== PROBLEM REQUIREMENTS ==
Look for the word "with" in the material below, then report each line where it occurs.

************

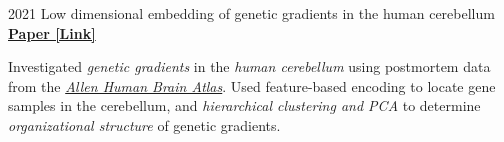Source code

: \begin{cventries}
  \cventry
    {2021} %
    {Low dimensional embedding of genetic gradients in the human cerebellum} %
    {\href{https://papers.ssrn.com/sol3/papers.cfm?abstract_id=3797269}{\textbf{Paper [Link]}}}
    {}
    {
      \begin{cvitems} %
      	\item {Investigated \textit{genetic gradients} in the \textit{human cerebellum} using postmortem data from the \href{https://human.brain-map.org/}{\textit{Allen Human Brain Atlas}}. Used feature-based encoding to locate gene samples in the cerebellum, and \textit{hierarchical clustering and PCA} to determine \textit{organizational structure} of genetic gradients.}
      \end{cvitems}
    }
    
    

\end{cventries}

************

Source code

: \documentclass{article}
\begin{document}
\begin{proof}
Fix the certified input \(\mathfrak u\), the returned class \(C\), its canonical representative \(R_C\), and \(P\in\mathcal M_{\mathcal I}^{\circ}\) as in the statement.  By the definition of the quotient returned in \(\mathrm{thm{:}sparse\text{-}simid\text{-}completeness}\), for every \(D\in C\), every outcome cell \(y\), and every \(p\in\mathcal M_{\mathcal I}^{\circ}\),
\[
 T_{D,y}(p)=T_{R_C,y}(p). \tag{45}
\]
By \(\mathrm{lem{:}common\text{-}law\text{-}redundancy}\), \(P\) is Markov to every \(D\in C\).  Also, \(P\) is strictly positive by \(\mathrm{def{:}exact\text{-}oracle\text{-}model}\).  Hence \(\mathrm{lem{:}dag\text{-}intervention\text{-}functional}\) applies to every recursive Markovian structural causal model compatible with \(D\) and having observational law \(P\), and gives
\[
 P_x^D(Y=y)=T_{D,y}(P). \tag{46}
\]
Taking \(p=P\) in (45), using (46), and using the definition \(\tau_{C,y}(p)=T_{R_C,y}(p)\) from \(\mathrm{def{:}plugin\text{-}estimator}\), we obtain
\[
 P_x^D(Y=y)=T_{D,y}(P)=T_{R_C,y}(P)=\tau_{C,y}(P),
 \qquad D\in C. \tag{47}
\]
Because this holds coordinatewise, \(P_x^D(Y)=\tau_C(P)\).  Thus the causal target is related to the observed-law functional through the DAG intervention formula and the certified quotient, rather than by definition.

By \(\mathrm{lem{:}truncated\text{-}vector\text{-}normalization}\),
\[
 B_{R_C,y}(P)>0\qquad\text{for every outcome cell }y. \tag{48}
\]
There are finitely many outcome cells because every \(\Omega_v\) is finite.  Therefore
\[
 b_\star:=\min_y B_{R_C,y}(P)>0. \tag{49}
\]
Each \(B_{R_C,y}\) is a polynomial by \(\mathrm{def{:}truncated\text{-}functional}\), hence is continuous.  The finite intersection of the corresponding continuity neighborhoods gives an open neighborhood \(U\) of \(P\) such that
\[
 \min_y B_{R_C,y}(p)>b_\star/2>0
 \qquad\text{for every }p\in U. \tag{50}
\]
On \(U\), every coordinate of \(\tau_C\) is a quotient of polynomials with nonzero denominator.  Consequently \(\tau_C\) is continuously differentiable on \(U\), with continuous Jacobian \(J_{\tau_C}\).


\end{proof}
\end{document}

************

== ANSWER BELOW ==
By \(\mathrm{lem{:}common\text{-}law\text{-}redundancy}\), \(P\) is Markov to every \(D\in C\).  Also, \(P\) is strictly positive by \(\mathrm{def{:}exact\text{-}oracle\text{-}model}\).  Hence \(\mathrm{lem{:}dag\text{-}intervention\text{-}functional}\) applies to every recursive Markovian structural causal model compatible with \(D\) and having observational law \(P\), and gives
On \(U\), every coordinate of \(\tau_C\) is a quotient of polynomials with nonzero denominator.  Consequently \(\tau_C\) is continuously differentiable on \(U\), with continuous Jacobian \(J_{\tau_C}\).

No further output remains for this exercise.